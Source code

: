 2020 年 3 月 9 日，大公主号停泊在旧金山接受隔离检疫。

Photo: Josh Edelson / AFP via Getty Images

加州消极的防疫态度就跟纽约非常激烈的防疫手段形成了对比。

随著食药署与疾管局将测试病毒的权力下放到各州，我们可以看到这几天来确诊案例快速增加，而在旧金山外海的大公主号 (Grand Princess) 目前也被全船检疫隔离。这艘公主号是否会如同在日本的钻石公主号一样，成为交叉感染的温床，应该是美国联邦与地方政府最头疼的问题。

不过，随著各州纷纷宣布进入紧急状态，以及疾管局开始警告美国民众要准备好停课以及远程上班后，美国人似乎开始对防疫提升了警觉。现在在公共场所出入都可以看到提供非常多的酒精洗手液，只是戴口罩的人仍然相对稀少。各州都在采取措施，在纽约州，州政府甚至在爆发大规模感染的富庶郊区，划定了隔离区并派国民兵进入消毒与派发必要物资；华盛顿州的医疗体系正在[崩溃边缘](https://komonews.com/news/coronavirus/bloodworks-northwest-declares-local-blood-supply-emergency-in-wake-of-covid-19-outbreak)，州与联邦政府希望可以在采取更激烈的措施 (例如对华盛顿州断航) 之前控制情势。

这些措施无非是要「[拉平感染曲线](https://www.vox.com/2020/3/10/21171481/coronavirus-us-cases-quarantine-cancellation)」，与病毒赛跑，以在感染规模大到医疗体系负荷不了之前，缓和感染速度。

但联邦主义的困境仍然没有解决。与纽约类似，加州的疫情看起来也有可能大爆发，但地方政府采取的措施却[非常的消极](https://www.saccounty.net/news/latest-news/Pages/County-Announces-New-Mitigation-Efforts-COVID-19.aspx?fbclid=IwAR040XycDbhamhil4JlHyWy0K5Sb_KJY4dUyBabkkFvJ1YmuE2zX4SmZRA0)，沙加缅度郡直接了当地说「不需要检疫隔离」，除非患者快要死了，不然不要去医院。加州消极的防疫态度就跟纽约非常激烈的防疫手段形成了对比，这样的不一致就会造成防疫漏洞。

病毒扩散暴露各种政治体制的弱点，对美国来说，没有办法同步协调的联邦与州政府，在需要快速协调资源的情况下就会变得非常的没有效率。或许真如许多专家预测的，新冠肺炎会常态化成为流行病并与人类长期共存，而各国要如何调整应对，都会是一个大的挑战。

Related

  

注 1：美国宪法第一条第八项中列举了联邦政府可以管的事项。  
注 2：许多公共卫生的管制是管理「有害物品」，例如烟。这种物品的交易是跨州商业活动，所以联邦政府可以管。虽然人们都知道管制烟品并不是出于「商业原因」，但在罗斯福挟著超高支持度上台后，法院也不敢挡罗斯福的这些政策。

--------------------

- **Work item**
Repeat each record above precisely as written.

- **Response area**
Source code

: 2020 年 3 月 9 日，大公主号停泊在旧金山接受隔离检疫。

Photo: Josh Edelson / AFP via Getty Images

加州消极的防疫态度就跟纽约非常激烈的防疫手段形成了对比。

随著食药署与疾管局将测试病毒的权力下放到各州，我们可以看到这几天来确诊案例快速增加，而在旧金山外海的大公主号 (Grand Princess) 目前也被全船检疫隔离。这艘公主号是否会如同在日本的钻石公主号一样，成为交叉感染的温床，应该是美国联邦与地方政府最头疼的问题。

不过，随著各州纷纷宣布进入紧急状态，以及疾管局开始警告美国民众要准备好停课以及远程上班后，美国人似乎开始对防疫提升了警觉。现在在公共场所出入都可以看到提供非常多的酒精洗手液，只是戴口罩的人仍然相对稀少。各州都在采取措施，在纽约州，州政府甚至在爆发大规模感染的富庶郊区，划定了隔离区并派国民兵进入消毒与派发必要物资；华盛顿州的医疗体系正在[崩溃边缘](https://komonews.com/news/coronavirus/bloodworks-northwest-declares-local-blood-supply-emergency-in-wake-of-covid-19-outbreak)，州与联邦政府希望可以在采取更激烈的措施 (例如对华盛顿州断航) 之前控制情势。

这些措施无非是要「[拉平感染曲线](https://www.vox.com/2020/3/10/21171481/coronavirus-us-cases-quarantine-cancellation)」，与病毒赛跑，以在感染规模大到医疗体系负荷不了之前，缓和感染速度。

但联邦主义的困境仍然没有解决。与纽约类似，加州的疫情看起来也有可能大爆发，但地方政府采取的措施却[非常的消极](https://www.saccounty.net/news/latest-news/Pages/County-Announces-New-Mitigation-Efforts-COVID-19.aspx?fbclid=IwAR040XycDbhamhil4JlHyWy0K5Sb_KJY4dUyBabkkFvJ1YmuE2zX4SmZRA0)，沙加缅度郡直接了当地说「不需要检疫隔离」，除非患者快要死了，不然不要去医院。加州消极的防疫态度就跟纽约非常激烈的防疫手段形成了对比，这样的不一致就会造成防疫漏洞。

病毒扩散暴露各种政治体制的弱点，对美国来说，没有办法同步协调的联邦与州政府，在需要快速协调资源的情况下就会变得非常的没有效率。或许真如许多专家预测的，新冠肺炎会常态化成为流行病并与人类长期共存，而各国要如何调整应对，都会是一个大的挑战。

Related

  

注 1：美国宪法第一条第八项中列举了联邦政府可以管的事项。  
注 2：许多公共卫生的管制是管理「有害物品」，例如烟。这种物品的交易是跨州商业活动，所以联邦政府可以管。虽然人们都知道管制烟品并不是出于「商业原因」，但在罗斯福挟著超高支持度上台后，法院也不敢挡罗斯福的这些政策。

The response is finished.